*Task directions*. Each line of the entries that mentions the string "Plus" needs to be reported.

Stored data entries
********

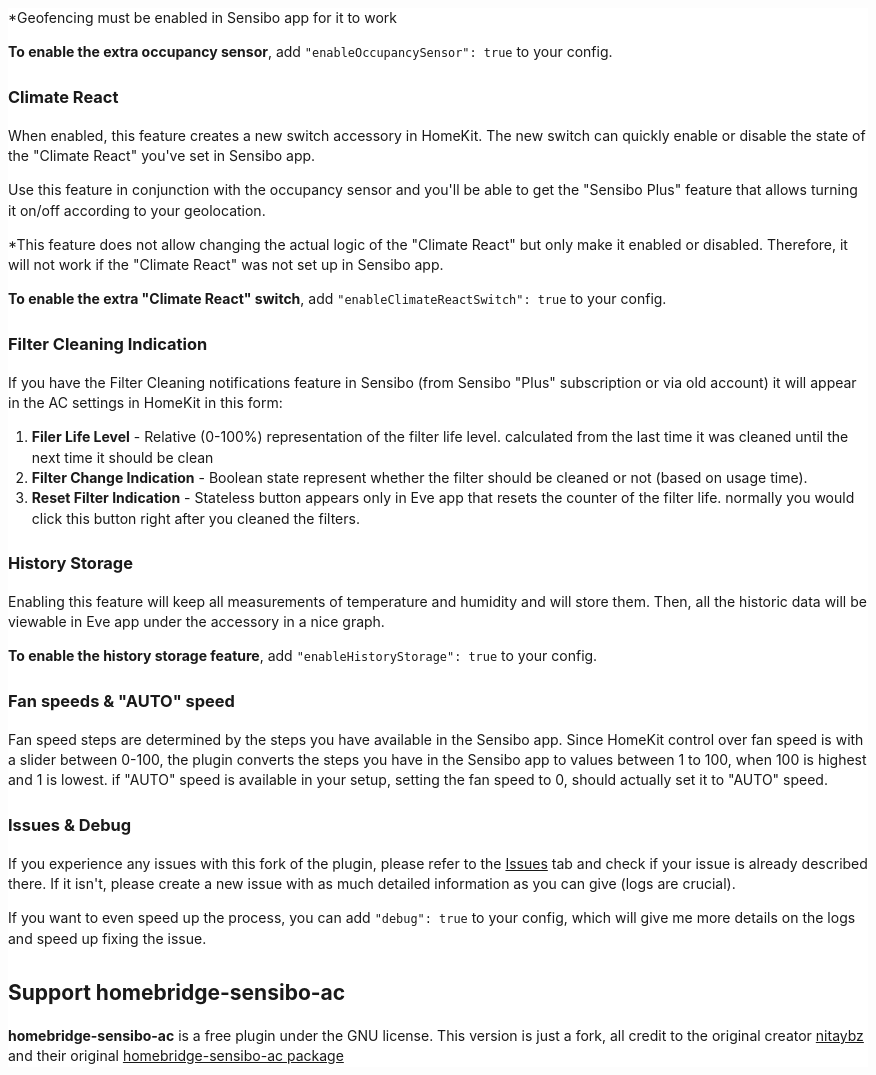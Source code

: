 *Geofencing must be enabled in Sensibo app for it to work

**To enable the extra occupancy sensor**, add 
`"enableOccupancySensor": true` to your config.

### Climate React
When enabled, this feature creates a new switch accessory in HomeKit. The new switch can quickly enable or disable the state of the "Climate React" you've set in Sensibo app.<br>

Use this feature in conjunction with the occupancy sensor and you'll be able to get the "Sensibo Plus" feature that allows turning it on/off according to your geolocation. 

*This feature does not allow changing the actual logic of the "Climate React" but only make it enabled or disabled. Therefore, it will not work if the "Climate React" was not set up in Sensibo app.

**To enable the extra "Climate React" switch**, add `"enableClimateReactSwitch": true` to your config.

### Filter Cleaning Indication

If you have the Filter Cleaning notifications feature in Sensibo (from Sensibo "Plus" subscription or via old account) it will appear in the AC settings in HomeKit in this form:

1. **Filer Life Level** - Relative (0-100%) representation of the filter life level. calculated from the last time it was cleaned until the next time it should be clean
2. **Filter Change Indication** - Boolean state represent whether the filter should be cleaned or not (based on usage time).
3. **Reset Filter Indication** - Stateless button appears only in Eve app that resets the counter of the filter life. normally you would click this button right after you cleaned the filters.

### History Storage
Enabling this feature will keep all measurements of temperature and humidity and will store them. Then, all the historic data will be viewable in Eve app under the accessory in a nice graph.

**To enable the history storage feature**, add `"enableHistoryStorage": true` to your config.

### Fan speeds & "AUTO" speed
Fan speed steps are determined by the steps you have available in the Sensibo app. Since HomeKit control over fan speed is with a slider between 0-100, the plugin converts the steps you have in the Sensibo app to values between 1 to 100, when 100 is highest and 1 is lowest. if "AUTO" speed is available in your setup, setting the fan speed to 0, should actually set it to "AUTO" speed.

### Issues & Debug
If you experience any issues with this fork of the plugin, please refer to the [Issues](https://github.com/benwebbbenwebb/homebridge-sensibo-ac/issues) tab and check if your issue is already described there. If it isn't, please create a new issue with as much detailed information as you can give (logs are crucial).

If you want to even speed up the process, you can add `"debug": true` to your config, which will give me more details on the logs and speed up fixing the issue.

## Support homebridge-sensibo-ac

**homebridge-sensibo-ac** is a free plugin under the GNU license. This version is just a fork, all credit to the original creator [nitaybz](https://github.com/nitaybz/) and their original [homebridge-sensibo-ac package](https://www.npmjs.com/package/homebridge-sensibo-ac)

********

*Result for this exercise*.
Use this feature in conjunction with the occupancy sensor and you'll be able to get the "Sensibo Plus" feature that allows turning it on/off according to your geolocation. 
If you have the Filter Cleaning notifications feature in Sensibo (from Sensibo "Plus" subscription or via old account) it will appear in the AC settings in HomeKit in this form:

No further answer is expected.